In Melbourne, a couple earning $141,692 between them who bought a median-price house for $1,000,926 in April 2022 would be owing 47 per cent of their pre-tax income servicing $5,553 in monthly mortgage repayments for a $800,741 loan.
House prices in Melbourne fell by 8.6 per cent to $911,007 in the year to May.
The suburbs where borrowers are in the majority include Melton where the median house price is $466,185, Bacchus Marsh where $638,203 is the mid-point, along with Cranbourne East where $644,076 is the middle price.
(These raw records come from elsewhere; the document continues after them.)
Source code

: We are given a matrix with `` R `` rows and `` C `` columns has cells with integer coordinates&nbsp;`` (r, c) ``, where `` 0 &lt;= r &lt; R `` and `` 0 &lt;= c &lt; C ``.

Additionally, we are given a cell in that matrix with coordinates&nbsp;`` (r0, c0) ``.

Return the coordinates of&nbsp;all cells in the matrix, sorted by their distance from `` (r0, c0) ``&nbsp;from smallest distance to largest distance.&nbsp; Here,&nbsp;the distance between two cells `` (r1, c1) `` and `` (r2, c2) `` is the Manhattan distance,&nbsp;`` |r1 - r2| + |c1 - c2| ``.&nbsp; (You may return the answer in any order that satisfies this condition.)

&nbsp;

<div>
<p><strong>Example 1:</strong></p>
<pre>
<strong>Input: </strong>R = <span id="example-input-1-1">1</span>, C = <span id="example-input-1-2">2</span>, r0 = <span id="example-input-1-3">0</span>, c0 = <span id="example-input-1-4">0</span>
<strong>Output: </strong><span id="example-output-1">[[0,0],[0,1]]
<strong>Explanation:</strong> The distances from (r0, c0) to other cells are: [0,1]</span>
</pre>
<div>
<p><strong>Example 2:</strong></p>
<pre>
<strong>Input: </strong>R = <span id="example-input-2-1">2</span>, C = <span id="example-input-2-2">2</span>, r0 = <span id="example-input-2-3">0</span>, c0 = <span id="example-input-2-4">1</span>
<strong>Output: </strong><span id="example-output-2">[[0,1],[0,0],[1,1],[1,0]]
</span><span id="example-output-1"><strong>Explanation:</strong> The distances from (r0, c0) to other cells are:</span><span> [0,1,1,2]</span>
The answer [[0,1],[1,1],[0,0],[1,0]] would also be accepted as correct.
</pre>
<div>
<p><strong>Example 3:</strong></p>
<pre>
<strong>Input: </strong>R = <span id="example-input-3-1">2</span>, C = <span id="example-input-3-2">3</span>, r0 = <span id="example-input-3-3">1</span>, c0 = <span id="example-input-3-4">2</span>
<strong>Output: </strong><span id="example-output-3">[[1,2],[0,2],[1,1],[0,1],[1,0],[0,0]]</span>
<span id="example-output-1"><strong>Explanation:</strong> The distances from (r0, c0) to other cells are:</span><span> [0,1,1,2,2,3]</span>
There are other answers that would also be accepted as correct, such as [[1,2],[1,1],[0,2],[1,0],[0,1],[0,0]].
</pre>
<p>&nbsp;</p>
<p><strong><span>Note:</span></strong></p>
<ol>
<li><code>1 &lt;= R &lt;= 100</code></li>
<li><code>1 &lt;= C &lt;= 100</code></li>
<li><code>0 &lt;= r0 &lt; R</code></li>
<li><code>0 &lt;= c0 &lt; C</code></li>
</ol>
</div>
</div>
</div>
In Perth, a couple earning $95,772 who bought a $578,751 house would be spending 40 per cent of their income managing $3,211 in loan repayments on $463,001 of debt.
House prices in the West Australian capital have increased by 2.2 per cent to $606,563 in the year to May despite the rate rises but in Midland, in the city’s east, the mid-point price is a more affordable $407,206.
National unemployment in May fell to 3.6 per cent, down from 3.7 per cent in April, putting it closer to a recent 48-year low of 3.5 per cent.
Michele Bullock, the RBA’s deputy governor, on Tuesday told an Australian Industry Group function in Newcastle unemployment would have to rise to 4.5 per cent by 2024 for wages to stop fuelling inflation.
Economists refer to this as the non-accelerating inflationary rate of unemployment or NAIRU.
‘While 4.5 per cent is higher than the current rate, this outcome would still leave us below where it was pre-pandemic and not far off some estimates of where the NAIRU might currently be,’ she said.
‘In other words, the economy would be closer to a sustainable balance point.’